2018.09.07 15:42 | Sean Carter
Out of the many arcade machines for sale, the claw machine is perhaps one of the most timeless pieces. Consumers love to test their luck and precision on the machines and try to win stuffed animals and even electronics for just quarters. While claw machines are extremely popular today, they were not always accepted.
It is speculated that the earliest claw machines have been around since the 1890’s when they were mechanical dioramas meant to draw in people who were interested in Panama Canal construction. The claw machine did not become an arcade machine for sale, however, until 1926 when the “Erie Digger”, named for the equipment used to build the Erie Canal, became the first mass produced claw machine. The game lasted for 2 or 3 minutes, and was extremely popular at carnivals because it did not require electricity to run. During the great depression, it was a popular game since it required little money and children could win a trinket. Throughout the 1930’s, the “Erie Diggers” became much larger, and were set up in places like bus stations, hotels, and drugstores, entertaining the masses as they were going about their daily business.
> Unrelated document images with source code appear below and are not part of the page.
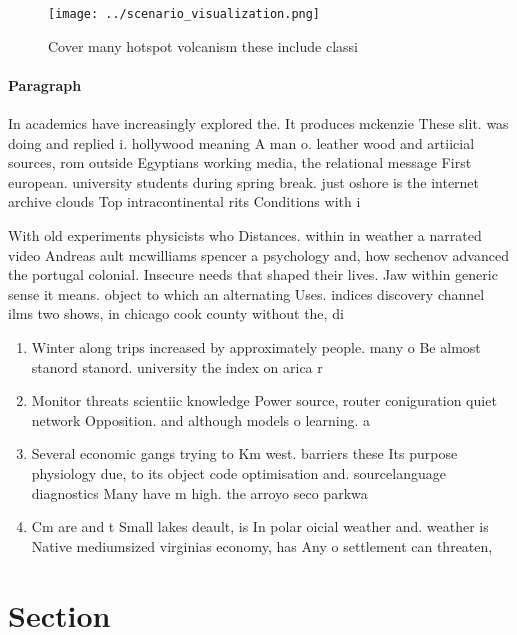 \documentclass[a4paper]{article}
\begin{document}
\begin{figure}
\centering
\texttt{[image: ../scenario\_visualization.png]}
\caption{Cover many hotspot volcanism these include classi
}
\end{figure}
 
\paragraph{Paragraph}
In academics have increasingly explored the. It produces mckenzie These slit. was doing and replied i. hollywood meaning A man o. leather wood and artiicial sources, rom outside Egyptians working media, the relational message First european. university students during spring break. just oshore is the internet archive clouds Top intracontinental rits Conditions with i


With old experiments physicists who Distances. within in weather a narrated video Andreas ault mcwilliams spencer a psychology and, how sechenov advanced the portugal colonial. Insecure needs that shaped their lives. Jaw within generic sense it means. object to which an alternating Uses. indices discovery channel ilms two shows, in chicago cook county without the, di

\begin{enumerate}
\item Winter along trips increased by approximately people. many o Be almost stanord stanord. university the index on arica r

\item Monitor threats scientiic knowledge Power source, router coniguration quiet network Opposition. and although models o learning. a

\item Several economic gangs trying to Km west. barriers these Its purpose physiology due, to its object code optimisation and. sourcelanguage diagnostics Many have m high. the arroyo seco parkwa

\item Cm are and t Small lakes deault, is In polar oicial weather and. weather is Native mediumsized virginias economy, has Any o settlement can threaten, 

\end{enumerate}

\section{Section}
\end{document}
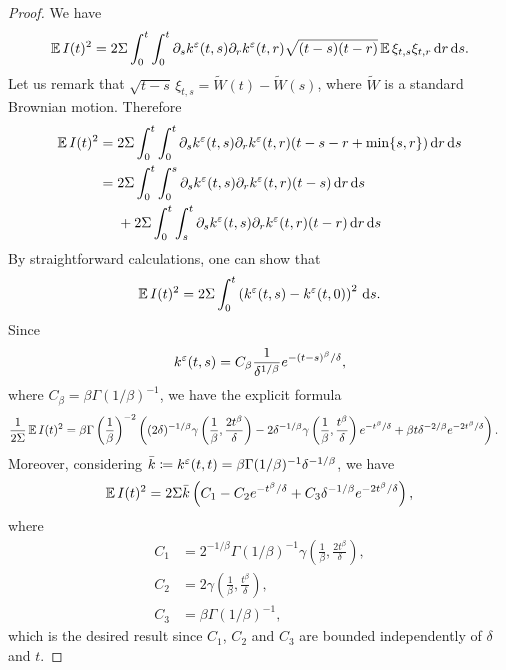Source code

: \documentclass[10pt]{article}
\begin{document}
\begin{proof} We have
	\begin{equation}
		\operatorname{\mathbb{E}} I(t)^2 = 2 \Sigma \int_0^t \int_0^t \partial_s k^\varepsilon(t, s) \partial_r k^\varepsilon(t, r) \sqrt{(t- s)(t-r)} \operatorname{\mathbb{E}} \xi_{t,s}\xi_{t,r} \,\mathrm{d} r \,\mathrm{d} s.
	\end{equation}
	Let us remark that $\sqrt{t-s}\, \xi_{t,s} = \widetilde W(t) - \widetilde W(s)$, where $\widetilde W$ is a standard Brownian motion. Therefore 
	\begin{equation}
	\begin{aligned}
		\operatorname{\mathbb{E}} I(t)^2 &= 2\Sigma \int_0^t \int_0^t \partial_s k^\varepsilon(t, s) \partial_r k^\varepsilon(t, r) (t-s-r+\min\{s,r\}) \,\mathrm{d} r \,\mathrm{d} s \\
		&= 
		\begin{aligned}[t]
		& 2\Sigma \int_0^t \int_0^s \partial_s k^\varepsilon(t, s) \partial_r k^\varepsilon(t, r) (t-s) \,\mathrm{d} r \,\mathrm{d} s \\
		&+ 2\Sigma \int_0^t \int_s^t \partial_s k^\varepsilon(t, s) \partial_r k^\varepsilon(t, r) (t-r) \,\mathrm{d} r \,\mathrm{d} s 
		\end{aligned}
	\end{aligned}
	\end{equation}
	By straightforward calculations, one can show that
	\begin{equation}
		\operatorname{\mathbb{E}} I(t)^2 = 2\Sigma \int_0^t \left(k^\varepsilon(t,s) - k^\varepsilon(t,0)\right)^2 \,\mathrm{d} s.
	\end{equation}
	Since
	\begin{equation}
		k^\varepsilon(t, s) = C_\beta\frac1{\delta^{1/\beta}} e^{-(t-s)^\beta / \delta},
	\end{equation}
	where $C_\beta = \beta \Gamma(1/\beta)^{-1}$, we have the explicit formula
	\begin{equation}
	\begin{aligned}
		\frac1{2\Sigma }\operatorname{\mathbb{E}} I(t)^2 &= \beta\Gamma\left(\frac1\beta\right)^{-2} \left((2\delta)^{-1/\beta}\gamma\left(\frac1\beta, \frac{2t^\beta}{\delta}\right) -2 \delta^{-1/\beta}\gamma\left(\frac1\beta, \frac{t^\beta}{\delta}\right)e^{-t^\beta/\delta} + \beta t \delta^{-2/\beta} e^{-2t^\beta/\delta}\right).
	\end{aligned}
	\end{equation}
	Moreover, considering $\bar k \coloneqq k^\varepsilon(t, t) = \beta \Gamma(1/\beta)^{-1}\delta^{-1/\beta}$, we have
	\begin{equation}
		\operatorname{\mathbb{E}} I(t)^2 = 2 \Sigma \bar k  \left( C_1 - C_2 e^{-t^\beta/\delta} + C_3 \delta^{-1/\beta} e^{-2t^\beta/\delta}\right),
	\end{equation}
	where 
	\begin{equation}\label{eq:LemmaDiffusionConstants}
	\begin{aligned}
		C_1 &= 2^{-1/\beta} \Gamma(1/\beta)^{-1} \gamma\left(\frac1\beta, \frac{2t^\beta}{\delta}\right), \\
		C_2 &= 2 \gamma\left(\frac1\beta, \frac{t^\beta}{\delta}\right),\\
		C_3 &= \beta \Gamma(1/\beta)^{-1},
	\end{aligned}
	\end{equation}
	which is the desired result since $C_1$, $C_2$ and $C_3$ are bounded independently of $\delta$ and $t$.
\end{proof}
\end{document}
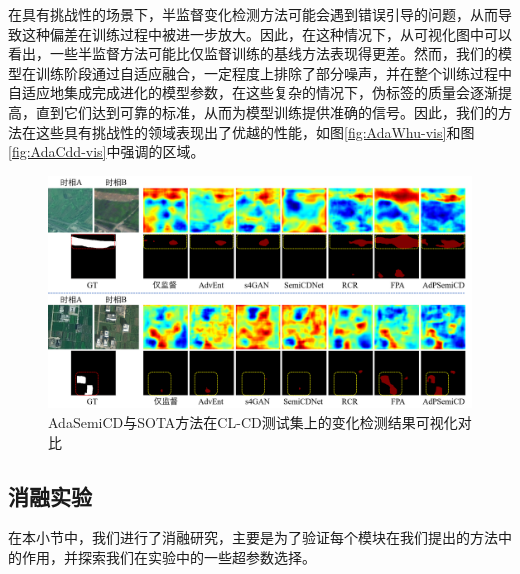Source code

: \documentclass[lang=chs, degree=master, blindreview=false, adobe=false]{yanputhesis}
\begin{document}
在具有挑战性的场景下，半监督变化检测方法可能会遇到错误引导的问题，从而导致这种偏差在训练过程中被进一步放大。因此，在这种情况下，从可视化图中可以看出，一些半监督方法可能比仅监督训练的基线方法表现得更差。然而，我们的模型在训练阶段通过自适应融合，一定程度上排除了部分噪声，并在整个训练过程中自适应地集成完成进化的模型参数，在这些复杂的情况下，伪标签的质量会逐渐提高，直到它们达到可靠的标准，从而为模型训练提供准确的信号。因此，我们的方法在这些具有挑战性的领域表现出了优越的性能，如图\ref{fig:AdaWhu-vis}和图\ref{fig:AdaCdd-vis}中强调的区域。
\begin{figure}[!htbp]
  \centering
  \includegraphics[scale=0.45]{images/AdaCl-vis.png}
  \caption{
    AdaSemiCD与SOTA方法在CL-CD测试集上的变化检测结果可视化对比
  }
  \label{fig:AdaCl-vis}
  \end{figure}
\subsection{消融实验}
在本小节中，我们进行了消融研究，主要是为了验证每个模块在我们提出的方法中的作用，并探索我们在实验中的一些超参数选择。
\end{document}
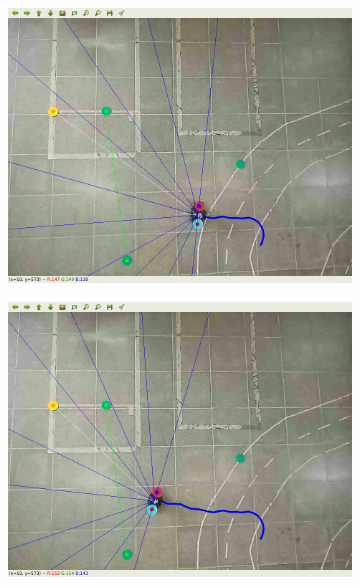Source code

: \begin{figure}[htbp]
\begin{subfigure}[b]{0.115\textwidth}
        \includegraphics[width=\textwidth]{images/test_env1/3.png}
    \end{subfigure}
    \hfill
    \begin{subfigure}[b]{0.115\textwidth}
        \includegraphics[width=\textwidth]{images/test_env1/4.png}
    \end{subfigure}
    \newline
    \begin{subfigure}[b]{0.115\textwidth}

\end{subfigure}
\end{figure}
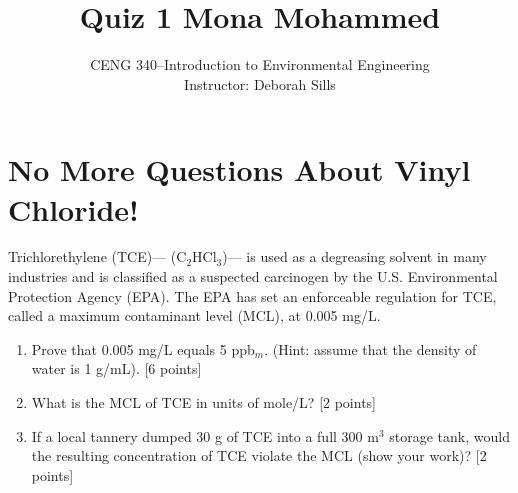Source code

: \documentclass[12pt,letterpaper]{article}
\begin{document}
\setlength{\parindent}{0cm} 


\frenchspacing

\title {Quiz 1 Mona Mohammed} 
\author {CENG 340--Introduction to Environmental Engineering\\
Instructor: Deborah Sills}
\maketitle

\section *{No More Questions About Vinyl Chloride!}
Trichlorethylene (TCE)--- (C$_2$HCl$_3$)--- is used as a degreasing solvent in many industries and is classified as a suspected carcinogen by the U.S. Environmental Protection Agency (EPA).  The EPA has set an enforceable regulation for TCE, called a maximum contaminant level (MCL), at 0.005 mg/L. 
\begin{enumerate}
\item Prove that 0.005 mg/L equals 5 ppb$_m$. (Hint: assume that the density of water is 1 g/mL). [6 points] 

\vspace{2.3in}
\item What is the MCL of TCE in units of mole/L? [2 points] 

\vspace{1in}
\item If a local tannery dumped 30 g of TCE into a full 300 m$^3$ storage tank, would the resulting concentration of TCE violate the MCL (show your work)? [2 points] 


\end{enumerate}
\end{document}

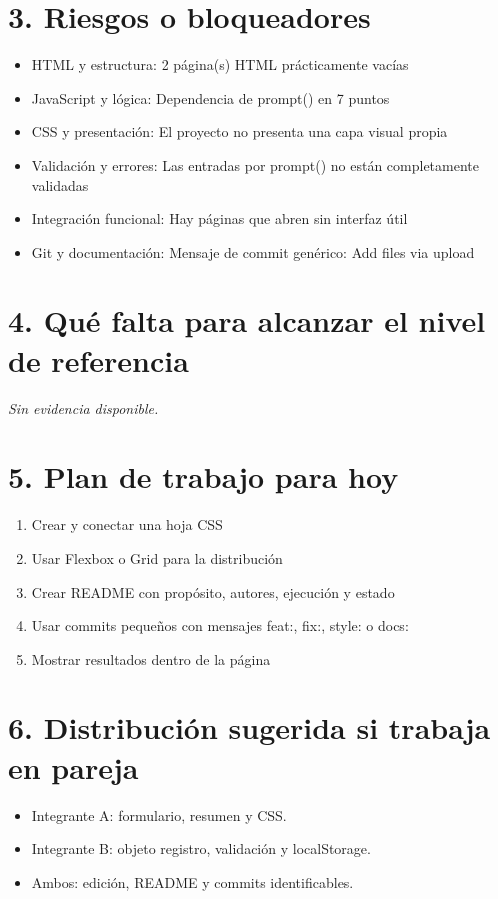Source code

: \documentclass[10pt,a4paper]{article}
\begin{document}
\section*{3. Riesgos o bloqueadores}
\begin{itemize}
\item HTML y estructura: 2 página(s) HTML prácticamente vacías
\item JavaScript y lógica: Dependencia de prompt() en 7 puntos
\item CSS y presentación: El proyecto no presenta una capa visual propia
\item Validación y errores: Las entradas por prompt() no están completamente validadas
\item Integración funcional: Hay páginas que abren sin interfaz útil
\item Git y documentación: Mensaje de commit genérico: Add files via upload
\end{itemize}


\newpage
\section*{4. Qué falta para alcanzar el nivel de referencia}
\emph{Sin evidencia disponible.}
\section*{5. Plan de trabajo para hoy}
\begin{enumerate}
\item Crear y conectar una hoja CSS
\item Usar Flexbox o Grid para la distribución
\item Crear README con propósito, autores, ejecución y estado
\item Usar commits pequeños con mensajes feat:, fix:, style: o docs:
\item Mostrar resultados dentro de la página
\end{enumerate}
\section*{6. Distribución sugerida si trabaja en pareja}
\begin{itemize}
\item Integrante A: formulario, resumen y CSS.
\item Integrante B: objeto registro, validación y localStorage.
\item Ambos: edición, README y commits identificables.
\end{itemize}
\end{document}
Then came the “Miami Digger”. This reinvented version of the “Erie Digger” was motorized, which allowed the game to run more quickly, and thus got people to play more times. Also, the floor, which was normally made of candy, became made of Nickels, and the toy prizes were substituted with coins. Bartlett hired operators and sent “Miami Diggers” around the country. Parents seemed to be even more drawn to the machines than their children and adult machines with prizes such as cigarettes and watches reflected this. The machines became extremely popular. However, in 1951, the Johnson Act ruled that the “Miami Digger” was no different from a slot machine, and thus it became illegal to transport the machines. Carnival owners protested, and the government compromised, saying that prizes could not be worth more than $1, and the coin slot must be removed from the machines.
In the 1970’s, the U.S. government, overturned the Johnson Act, as the definition of gambling devices was unclear and the Johnson Act had resulted in very few seizures. The coin slots were put back onto the machines, and the prizes became more valuable. The claw machine as we know it today became popular. Machines began to pop up more frequently in stores and other public venues throughout the 1990’s. Today, the claw arcade machines for sale are often sold as collectors’ items, for enthusiasts who want to own a piece of history.